The Supreme Court as Settlement Facilitator
It remains to be seen whether the parties to Zubik will agree that the Court’s proposal is mutually acceptable. Even if they do not, the justices deserve credit for the effort.
Despite the puzzlement with which the Court’s order has generally been greeted, in an important sense it is quite ordinary. American law has long favored out-of-court settlement of lawsuits on the grounds that settlement saves time and money for the parties and the court. In addition, the parties and their lawyers can, through creative negotiating, craft a resolution that is better accepted than one imposed by the court.
Thus, federal district judges routinely urge the parties that appear before them to try to settle their case without the need for a formal adjudication. Indeed, Federal Rule of Civil Procedure 16 expressly authorizes the district judge to facilitate settlement during a pre-trial conference. A judge may not impose a settlement or even negotiations on an unwilling party, but she certainly can cajole.

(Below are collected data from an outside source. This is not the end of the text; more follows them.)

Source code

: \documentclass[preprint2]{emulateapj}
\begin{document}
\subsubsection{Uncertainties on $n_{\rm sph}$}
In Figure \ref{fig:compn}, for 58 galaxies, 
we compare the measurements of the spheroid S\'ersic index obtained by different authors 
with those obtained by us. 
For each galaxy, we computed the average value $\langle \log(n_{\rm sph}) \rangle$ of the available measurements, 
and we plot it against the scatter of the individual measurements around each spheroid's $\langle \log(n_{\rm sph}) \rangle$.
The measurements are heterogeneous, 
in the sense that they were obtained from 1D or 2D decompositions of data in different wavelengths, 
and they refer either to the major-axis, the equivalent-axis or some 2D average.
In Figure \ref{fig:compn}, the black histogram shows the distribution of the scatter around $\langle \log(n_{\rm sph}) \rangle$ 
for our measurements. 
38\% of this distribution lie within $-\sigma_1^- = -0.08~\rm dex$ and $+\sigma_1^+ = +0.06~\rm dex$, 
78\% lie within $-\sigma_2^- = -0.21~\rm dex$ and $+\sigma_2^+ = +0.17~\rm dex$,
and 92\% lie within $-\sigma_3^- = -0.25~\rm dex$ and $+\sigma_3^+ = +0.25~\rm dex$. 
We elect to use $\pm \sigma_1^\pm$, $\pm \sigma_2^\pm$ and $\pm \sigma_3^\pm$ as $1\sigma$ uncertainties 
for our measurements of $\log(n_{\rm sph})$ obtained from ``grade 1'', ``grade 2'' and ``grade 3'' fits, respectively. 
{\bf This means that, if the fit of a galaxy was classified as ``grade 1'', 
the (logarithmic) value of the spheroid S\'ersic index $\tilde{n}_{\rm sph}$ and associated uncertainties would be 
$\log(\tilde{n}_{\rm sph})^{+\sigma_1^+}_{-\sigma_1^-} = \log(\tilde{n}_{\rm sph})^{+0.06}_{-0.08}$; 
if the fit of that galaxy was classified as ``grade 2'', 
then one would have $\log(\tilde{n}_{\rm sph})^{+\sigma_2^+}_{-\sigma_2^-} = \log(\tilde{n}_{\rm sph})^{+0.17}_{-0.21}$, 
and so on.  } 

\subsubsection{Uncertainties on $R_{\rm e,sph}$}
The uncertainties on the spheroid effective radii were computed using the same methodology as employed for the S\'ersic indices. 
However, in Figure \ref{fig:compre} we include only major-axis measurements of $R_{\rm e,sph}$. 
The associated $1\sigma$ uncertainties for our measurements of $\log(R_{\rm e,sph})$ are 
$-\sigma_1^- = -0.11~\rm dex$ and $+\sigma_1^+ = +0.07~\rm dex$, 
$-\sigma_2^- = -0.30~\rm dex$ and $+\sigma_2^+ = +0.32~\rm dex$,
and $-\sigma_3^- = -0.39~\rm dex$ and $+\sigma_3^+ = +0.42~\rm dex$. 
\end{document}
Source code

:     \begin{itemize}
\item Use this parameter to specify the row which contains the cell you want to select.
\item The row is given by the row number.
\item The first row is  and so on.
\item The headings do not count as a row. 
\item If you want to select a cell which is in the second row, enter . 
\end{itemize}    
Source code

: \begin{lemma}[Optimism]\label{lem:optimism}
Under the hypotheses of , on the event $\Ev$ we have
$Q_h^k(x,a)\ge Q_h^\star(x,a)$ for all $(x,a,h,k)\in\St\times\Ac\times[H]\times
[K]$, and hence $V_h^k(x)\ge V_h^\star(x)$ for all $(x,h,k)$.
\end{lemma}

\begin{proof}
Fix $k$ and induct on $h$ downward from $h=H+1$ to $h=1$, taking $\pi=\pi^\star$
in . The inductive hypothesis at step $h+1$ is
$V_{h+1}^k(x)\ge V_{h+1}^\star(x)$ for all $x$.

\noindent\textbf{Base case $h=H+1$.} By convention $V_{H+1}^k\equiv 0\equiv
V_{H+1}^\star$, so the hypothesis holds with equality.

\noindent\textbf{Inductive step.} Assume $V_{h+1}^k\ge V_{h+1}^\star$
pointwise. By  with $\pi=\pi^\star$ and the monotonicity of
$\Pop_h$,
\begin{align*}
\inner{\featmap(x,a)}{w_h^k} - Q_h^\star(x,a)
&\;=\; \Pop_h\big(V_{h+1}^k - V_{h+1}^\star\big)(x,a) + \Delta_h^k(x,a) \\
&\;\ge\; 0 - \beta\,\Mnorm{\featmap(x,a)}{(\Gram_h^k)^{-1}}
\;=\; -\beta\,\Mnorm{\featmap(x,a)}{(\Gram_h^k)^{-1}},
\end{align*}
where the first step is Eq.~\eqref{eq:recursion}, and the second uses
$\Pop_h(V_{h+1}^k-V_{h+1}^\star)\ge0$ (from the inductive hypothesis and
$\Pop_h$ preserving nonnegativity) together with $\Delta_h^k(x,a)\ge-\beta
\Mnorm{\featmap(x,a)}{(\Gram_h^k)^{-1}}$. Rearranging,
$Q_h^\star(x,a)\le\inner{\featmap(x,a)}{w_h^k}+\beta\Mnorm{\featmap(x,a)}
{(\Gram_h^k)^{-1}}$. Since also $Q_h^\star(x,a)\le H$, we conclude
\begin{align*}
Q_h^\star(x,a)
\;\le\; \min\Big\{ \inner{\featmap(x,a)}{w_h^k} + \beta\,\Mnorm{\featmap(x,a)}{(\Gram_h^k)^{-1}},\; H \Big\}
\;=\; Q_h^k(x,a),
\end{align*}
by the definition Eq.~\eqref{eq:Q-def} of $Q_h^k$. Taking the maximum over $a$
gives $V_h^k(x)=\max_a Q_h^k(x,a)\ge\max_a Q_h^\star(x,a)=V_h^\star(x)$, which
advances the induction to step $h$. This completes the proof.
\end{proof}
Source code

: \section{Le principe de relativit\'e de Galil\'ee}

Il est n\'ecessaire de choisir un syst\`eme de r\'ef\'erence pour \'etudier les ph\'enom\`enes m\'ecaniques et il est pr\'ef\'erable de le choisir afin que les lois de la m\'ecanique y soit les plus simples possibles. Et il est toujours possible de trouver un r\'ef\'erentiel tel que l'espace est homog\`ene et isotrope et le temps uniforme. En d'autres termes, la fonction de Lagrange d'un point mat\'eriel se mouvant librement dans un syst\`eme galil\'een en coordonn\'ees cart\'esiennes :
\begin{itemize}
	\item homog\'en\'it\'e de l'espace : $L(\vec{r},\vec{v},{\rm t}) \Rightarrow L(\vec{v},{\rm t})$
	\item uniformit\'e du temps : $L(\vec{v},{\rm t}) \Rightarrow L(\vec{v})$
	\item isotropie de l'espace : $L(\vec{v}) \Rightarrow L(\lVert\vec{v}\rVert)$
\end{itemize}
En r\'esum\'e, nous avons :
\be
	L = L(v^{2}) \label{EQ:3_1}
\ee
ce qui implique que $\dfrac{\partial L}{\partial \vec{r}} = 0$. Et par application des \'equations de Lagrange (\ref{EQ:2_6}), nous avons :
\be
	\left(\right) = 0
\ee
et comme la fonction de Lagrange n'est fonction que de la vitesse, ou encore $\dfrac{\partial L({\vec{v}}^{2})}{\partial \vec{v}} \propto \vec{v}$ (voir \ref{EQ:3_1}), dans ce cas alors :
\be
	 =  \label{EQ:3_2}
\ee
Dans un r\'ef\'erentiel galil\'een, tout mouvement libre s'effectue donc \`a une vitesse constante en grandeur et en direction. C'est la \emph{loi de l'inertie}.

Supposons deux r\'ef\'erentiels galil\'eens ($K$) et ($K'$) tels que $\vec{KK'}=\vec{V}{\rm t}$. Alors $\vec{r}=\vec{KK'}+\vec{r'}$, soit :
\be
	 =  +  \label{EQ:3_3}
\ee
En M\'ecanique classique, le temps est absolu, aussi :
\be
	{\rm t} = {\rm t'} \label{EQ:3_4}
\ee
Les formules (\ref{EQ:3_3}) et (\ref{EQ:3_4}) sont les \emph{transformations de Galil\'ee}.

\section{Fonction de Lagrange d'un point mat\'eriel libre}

Of course, the Supreme Court is not a district court, and thus, one might think that it lacks the capacity to facilitate settlement. Yet that objection is wrong.

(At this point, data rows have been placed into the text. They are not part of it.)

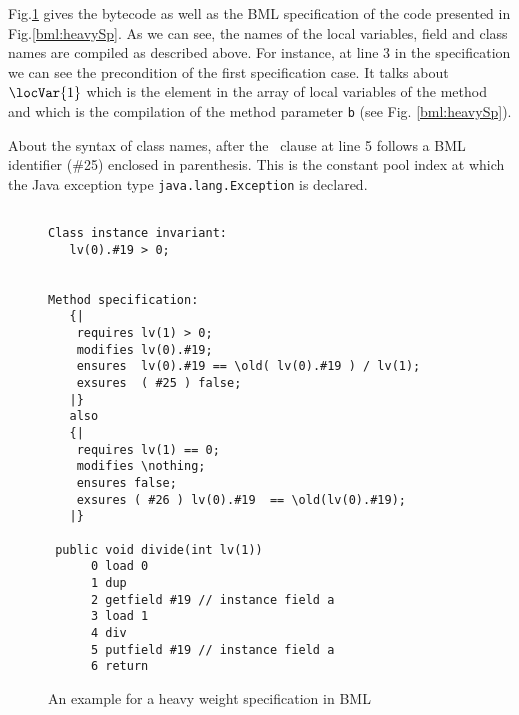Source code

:  Fig.\ref{bml:heavySpBML} gives the bytecode as well as the BML specification
 of the code presented in   Fig.\ref{bml:heavySp}. As we can see, the names of the local variables, field and class names  
 are compiled as described above.
 For instance, at line 3 in the specification we can see the precondition of the first specification case.
 It talks about $\locVar{1}$ which is the element in the array of local variables
 of the method  and which is the compilation of  the method parameter \texttt{b} (see Fig. \ref{bml:heavySp}). 

About the syntax of class names,  after the
 \exsures \ clause at line 5 follows a BML identifier (\#25) enclosed in parenthesis.
 This is the constant pool index at which the Java exception  type \texttt{java.lang.Exception} is declared.
 
\begin{figure}[ht!]
\begin{lstlisting}[frame=trbl]

Class instance invariant: 
   lv(0).#19 > 0;
 

Method specification:
   {| 
    requires lv(1) > 0;
    modifies lv(0).#19;
    ensures  lv(0).#19 == \old( lv(0).#19 ) / lv(1);
    exsures  ( #25 ) false;  
   |}
   also 
   {|
    requires lv(1) == 0;
    modifies \nothing;
    ensures false;
    exsures ( #26 ) lv(0).#19  == \old(lv(0).#19);
   |}

 public void divide(int lv(1)) 
      0 load 0
      1 dup
      2 getfield #19 // instance field a
      3 load 1
      4 div
      5 putfield #19 // instance field a
      6 return
\end{lstlisting}
\caption{\sc An example for a heavy weight specification in BML} \label{bml:heavySpBML}
\end{figure}

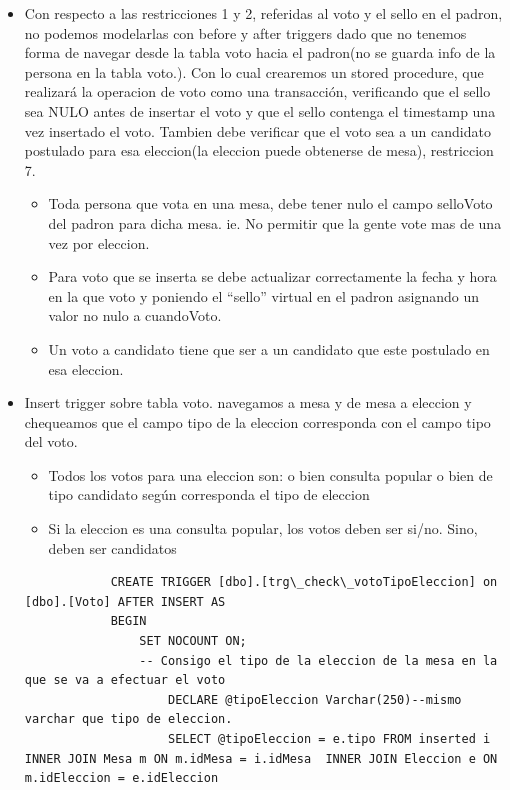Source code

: \begin{itemize}
	\item Con respecto a las restricciones 1 y 2, referidas al voto y el sello en el padron, no podemos modelarlas con before y after triggers dado que no tenemos forma de navegar desde la tabla voto hacia el padron(no se guarda info de la persona en la tabla voto.). Con lo cual crearemos un stored procedure, que realizará la operacion de voto como una transacción, verificando que el sello sea NULO antes de insertar el voto y que el sello contenga el timestamp una vez insertado el voto. Tambien debe verificar que el voto sea a un candidato postulado para esa eleccion(la eleccion puede obtenerse de mesa), restriccion 7.
		\begin{itemize}
			\item Toda persona que vota en una mesa, debe tener nulo el campo selloVoto del padron para dicha mesa. ie. No permitir que la gente vote mas de una vez por eleccion.
			\item Para voto que se inserta se debe actualizar correctamente la fecha y hora en la que voto y poniendo el “sello” virtual en el padron asignando un valor no nulo a cuandoVoto.
			\item Un voto a candidato tiene que ser a un candidato que este postulado en esa eleccion.
		\end{itemize}

	\item Insert trigger sobre tabla voto. navegamos a mesa y de mesa a eleccion y chequeamos que el campo tipo de la eleccion corresponda con el campo tipo del voto.
		\begin{itemize}
			\item Todos los votos para una eleccion son: o bien consulta popular o bien de tipo candidato según corresponda el tipo de eleccion
			\item Si la eleccion es una consulta popular, los votos deben ser si/no. Sino, deben ser candidatos
		\end{itemize}
		\begin{lstlisting}
			CREATE TRIGGER [dbo].[trg\_check\_votoTipoEleccion] on [dbo].[Voto] AFTER INSERT AS 
			BEGIN
				SET NOCOUNT ON;
				-- Consigo el tipo de la eleccion de la mesa en la que se va a efectuar el voto
					DECLARE @tipoEleccion Varchar(250)--mismo varchar que tipo de eleccion.
					SELECT @tipoEleccion = e.tipo FROM inserted i INNER JOIN Mesa m ON m.idMesa = i.idMesa  INNER JOIN Eleccion e ON m.idEleccion = e.idEleccion
					

\end{lstlisting}
\end{itemize}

Workload is not an obstacle. On average, each federal judge disposes of over 300 civil cases per year, with only about one percent going to trial. (Statistics can be downloaded here.) In many of those cases, the parties reach a settlement without judicial intervention, but even so, the average district judge facilitates settlement in more cases than are even on the Supreme Court’s plenary docket in any given year. And in most of the cases that reach the Supreme Court, the parties will be divided by a pure question of law. If they have failed to settle by the time the case makes it to the high Court, then further negotiations seem unlikely to help.
Accordingly, the Supreme Court has the time to facilitate settlement in the relatively small number of cases on its docket where that might be possible. Zubik is a particularly appropriate case in which to make the effort because of the nature of RFRA. RFRA sometimes requires religious accommodations, and an accommodation is in the nature of a compromise.
The harder part in a case like Zubik is the nature of the proceedings. A district court settlement conference occurs in the judge’s chambers, with the judge supervising a back-and-forth conversation. By contrast, Supreme Court oral arguments are stylized affairs, with each lawyer taking his or her turn at the podium. That is hardly the best way to conduct a negotiation.
Even so, the Court has other tools at its disposal. It can appoint a special master. It can, as it did in Zubik, issue a post-argument order. Given its broad remedial power, it can even order the parties to negotiate, either directly, or via a remand to the district court.
There is a strong human tendency to confuse the familiar with the necessary. We are unaccustomed to the Supreme Court facilitating settlements rather than simply pronouncing what the law is. But that does not mean that this is an improper function. Chief Justice John Marshall famously declared in Marbury v. Madison that “[i]t is emphatically the duty of the Judicial Department to say what the law is.” It is no less emphatically the duty of courts—including the Supreme Court—to resolve concrete cases. The justices are entitled to kudos, not raised eyebrows, for taking that duty seriously in Zubik.